Another reward function is formulated based on the dynamic warning zone, where \(r_\textrm{wz}\) is the radius of the dynamic warning zone, and \(r_\textrm{h}\) is the human radius accordingly to the group of the human. The robot is penalized if it exceeds \(d_{\rho h} \le r_\textrm{wz}-r_\textrm{h} \) as:

$$\begin{aligned} 0.2 \left( e^{(d_{\rho h} -r_\textrm{wz} -r_{h})} - 0.3\right) . \end{aligned}$$

To encourage the robot to continue moving towards the goal, another reward function is established based on a short-distance goal by calculating the difference between the current time-step t and the previous time-step \(t^-\). This value is multiplied by a constant gain of 0.01 formulated based on experimental trials, given by:

$$\begin{aligned} 0.01\left( {d}_{\rho g}(t^-) - {d}_{\rho g}(t)\right) , \end{aligned}$$

where \({d}_{\rho g}(t^-)\) and \({d}_{\rho g}(t)\) denote the robot’s distance to the goal \(\bar{d}_{\rho g}=\parallel {\bar{p}_{\rho }} - {\bar{g}_\rho }\parallel _2\) at time \(t^-\) and t.

During each time-step, the robot’s progress is evaluated. The robot is rewarded if it advances towards the goal position and is penalized if it diverges from its goal.
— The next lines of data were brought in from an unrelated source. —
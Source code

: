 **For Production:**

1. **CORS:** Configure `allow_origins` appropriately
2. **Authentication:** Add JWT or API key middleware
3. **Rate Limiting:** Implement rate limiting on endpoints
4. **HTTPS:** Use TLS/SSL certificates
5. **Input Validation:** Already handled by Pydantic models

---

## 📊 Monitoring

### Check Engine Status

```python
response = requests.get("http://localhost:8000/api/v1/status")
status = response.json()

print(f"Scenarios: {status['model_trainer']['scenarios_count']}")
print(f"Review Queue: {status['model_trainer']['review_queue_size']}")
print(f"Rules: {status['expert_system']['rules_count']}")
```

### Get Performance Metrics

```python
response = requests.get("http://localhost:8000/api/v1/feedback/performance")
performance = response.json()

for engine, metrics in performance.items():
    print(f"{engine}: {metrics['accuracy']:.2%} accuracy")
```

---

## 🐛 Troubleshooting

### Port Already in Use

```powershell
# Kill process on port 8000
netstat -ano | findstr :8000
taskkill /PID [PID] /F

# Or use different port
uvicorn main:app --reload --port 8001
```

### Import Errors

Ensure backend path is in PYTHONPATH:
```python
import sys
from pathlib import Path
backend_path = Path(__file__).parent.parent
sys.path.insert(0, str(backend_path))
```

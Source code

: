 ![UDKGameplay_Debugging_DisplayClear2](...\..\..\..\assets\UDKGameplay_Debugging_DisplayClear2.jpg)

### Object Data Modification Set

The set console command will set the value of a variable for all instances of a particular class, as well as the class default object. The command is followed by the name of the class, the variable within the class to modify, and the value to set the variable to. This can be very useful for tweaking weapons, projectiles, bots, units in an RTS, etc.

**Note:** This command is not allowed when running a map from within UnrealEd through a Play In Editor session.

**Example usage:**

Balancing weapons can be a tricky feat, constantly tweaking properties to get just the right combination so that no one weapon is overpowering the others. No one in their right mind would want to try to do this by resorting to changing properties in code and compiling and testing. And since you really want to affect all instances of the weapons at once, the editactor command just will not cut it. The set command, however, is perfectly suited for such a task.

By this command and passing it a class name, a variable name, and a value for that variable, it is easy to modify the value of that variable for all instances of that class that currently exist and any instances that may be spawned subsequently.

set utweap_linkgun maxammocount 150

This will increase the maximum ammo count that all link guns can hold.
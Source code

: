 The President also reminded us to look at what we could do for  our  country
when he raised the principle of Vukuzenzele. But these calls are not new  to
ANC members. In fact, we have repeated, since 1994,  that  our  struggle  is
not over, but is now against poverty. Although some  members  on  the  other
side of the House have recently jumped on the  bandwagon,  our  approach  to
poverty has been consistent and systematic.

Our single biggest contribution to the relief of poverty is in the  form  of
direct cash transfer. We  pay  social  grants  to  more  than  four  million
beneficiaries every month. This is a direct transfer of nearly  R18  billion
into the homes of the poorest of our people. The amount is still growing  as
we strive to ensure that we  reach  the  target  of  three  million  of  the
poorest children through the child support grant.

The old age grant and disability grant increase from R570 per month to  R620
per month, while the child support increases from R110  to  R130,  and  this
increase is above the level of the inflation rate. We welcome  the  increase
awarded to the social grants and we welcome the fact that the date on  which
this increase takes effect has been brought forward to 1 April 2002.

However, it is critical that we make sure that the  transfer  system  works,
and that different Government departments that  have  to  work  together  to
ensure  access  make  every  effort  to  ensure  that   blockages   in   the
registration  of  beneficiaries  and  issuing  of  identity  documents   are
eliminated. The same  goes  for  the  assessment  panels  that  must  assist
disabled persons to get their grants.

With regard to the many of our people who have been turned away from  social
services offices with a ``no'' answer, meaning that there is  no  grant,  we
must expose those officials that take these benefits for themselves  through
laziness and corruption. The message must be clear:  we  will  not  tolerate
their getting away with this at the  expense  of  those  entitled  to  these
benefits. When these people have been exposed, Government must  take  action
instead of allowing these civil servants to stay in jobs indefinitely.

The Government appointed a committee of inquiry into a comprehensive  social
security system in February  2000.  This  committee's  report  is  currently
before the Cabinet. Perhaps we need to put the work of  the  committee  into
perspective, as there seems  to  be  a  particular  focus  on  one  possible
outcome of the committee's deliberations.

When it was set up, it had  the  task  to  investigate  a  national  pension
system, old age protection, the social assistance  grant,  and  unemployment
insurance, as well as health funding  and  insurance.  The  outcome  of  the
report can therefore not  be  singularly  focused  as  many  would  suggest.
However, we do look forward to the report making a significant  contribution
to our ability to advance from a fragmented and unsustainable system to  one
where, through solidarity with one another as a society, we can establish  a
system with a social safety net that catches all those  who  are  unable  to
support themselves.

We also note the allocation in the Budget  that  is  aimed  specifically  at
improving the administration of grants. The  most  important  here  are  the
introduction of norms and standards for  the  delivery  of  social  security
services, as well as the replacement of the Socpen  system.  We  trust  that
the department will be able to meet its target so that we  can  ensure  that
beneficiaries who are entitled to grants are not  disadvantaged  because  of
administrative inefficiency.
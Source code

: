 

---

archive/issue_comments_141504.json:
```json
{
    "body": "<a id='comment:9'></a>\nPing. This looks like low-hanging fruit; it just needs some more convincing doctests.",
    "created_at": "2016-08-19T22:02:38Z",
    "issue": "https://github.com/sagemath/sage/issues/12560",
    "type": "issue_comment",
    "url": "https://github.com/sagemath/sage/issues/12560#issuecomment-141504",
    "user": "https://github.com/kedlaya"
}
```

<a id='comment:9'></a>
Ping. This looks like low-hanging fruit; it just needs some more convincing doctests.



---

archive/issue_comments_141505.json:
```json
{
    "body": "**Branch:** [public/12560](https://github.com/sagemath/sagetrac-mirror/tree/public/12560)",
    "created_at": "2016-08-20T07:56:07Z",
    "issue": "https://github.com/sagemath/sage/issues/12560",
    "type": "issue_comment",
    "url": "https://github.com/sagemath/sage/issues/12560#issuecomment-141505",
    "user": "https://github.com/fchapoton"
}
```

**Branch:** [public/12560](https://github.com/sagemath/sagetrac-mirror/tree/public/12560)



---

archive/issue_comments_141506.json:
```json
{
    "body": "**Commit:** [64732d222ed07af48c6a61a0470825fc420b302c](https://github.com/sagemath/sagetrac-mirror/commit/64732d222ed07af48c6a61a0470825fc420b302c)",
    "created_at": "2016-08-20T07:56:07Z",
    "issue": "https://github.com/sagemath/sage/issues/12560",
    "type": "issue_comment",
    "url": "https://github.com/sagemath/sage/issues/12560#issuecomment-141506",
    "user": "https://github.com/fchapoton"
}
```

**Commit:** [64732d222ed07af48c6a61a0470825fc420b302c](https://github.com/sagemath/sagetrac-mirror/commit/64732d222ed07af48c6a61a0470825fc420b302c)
The final reward \(R_\textrm{wz}\) is calculated by combining all the aforementioned reward functions as follows:

$$\begin{aligned} R_\textrm{wz}=\left\{ \begin{array}{@{}ll@{}} 10, &{} \text {if}\ \text {reach the goal} \\ -0.1, &{} \text {if}\ d_{\rho h}<0 \\ 0.25(d_\textrm{min} - d_{\rho h}), &{} \text {if}\ 0<d_{\rho h}<d_\textrm{min} \\ 0.2 \left( e^{(d_{\rho h} -r_\textrm{wz}-r_{h})} - 0.3\right) , &{} \text {if}\ {d_{\rho h} \le r_\textrm{wz}-r_{h}} \\ 0.01\left( {d}_{\rho g}(t^-) - {d}_{\rho g}(t)\right) , &{} \text {otherwise.} \\ \end{array}\right. \nonumber \\ \end{aligned}$$
(11)

Results and discussion

To improve clarity and organization, this section has been divided into multiple sub-sections. A comprehensive description of the training setup is provided first. A detailed analysis of both quantitative and qualitative evaluations is presented, followed by a statistical analysis of the results. Towards the end of this section, a detailed exposition of the implementation and experimental setup has been provided.

Training setup

To evaluate the approach of the proposed model, the robot is trained in an environment with five and ten simulated humans belonging to different categories as mentioned in the previous section. As part of the training and testing process, the humans navigate from random positions in circular and square crossing scenarios, where each human’s goal is the opposite of his initial position. Additionally, the robot navigates in two modes: invisible and visible. When the robot is in invisible mode, humans react only to the movements of other humans without taking into account the movements of the robot. In the visible mode, the human interacts according to the robot’s movement.

The model is trained for 10,000 episodes, with a learning rate of 0.001 and a discount factor \(\gamma \) set to 0.9. In the first 4000 episodes, the exploration rate \(\epsilon \) of the greedy policy decreases linearly from 0.5 to 0.1 and then remains unchanged for the remaining episodes. The value network is reinforced using mini-batches of size 100 after every 1000 episodes. The robot is tested in 500 test scenarios with the same configuration. A comparison of the reinforcement learning parameters used in training and testing is presented in Table 1.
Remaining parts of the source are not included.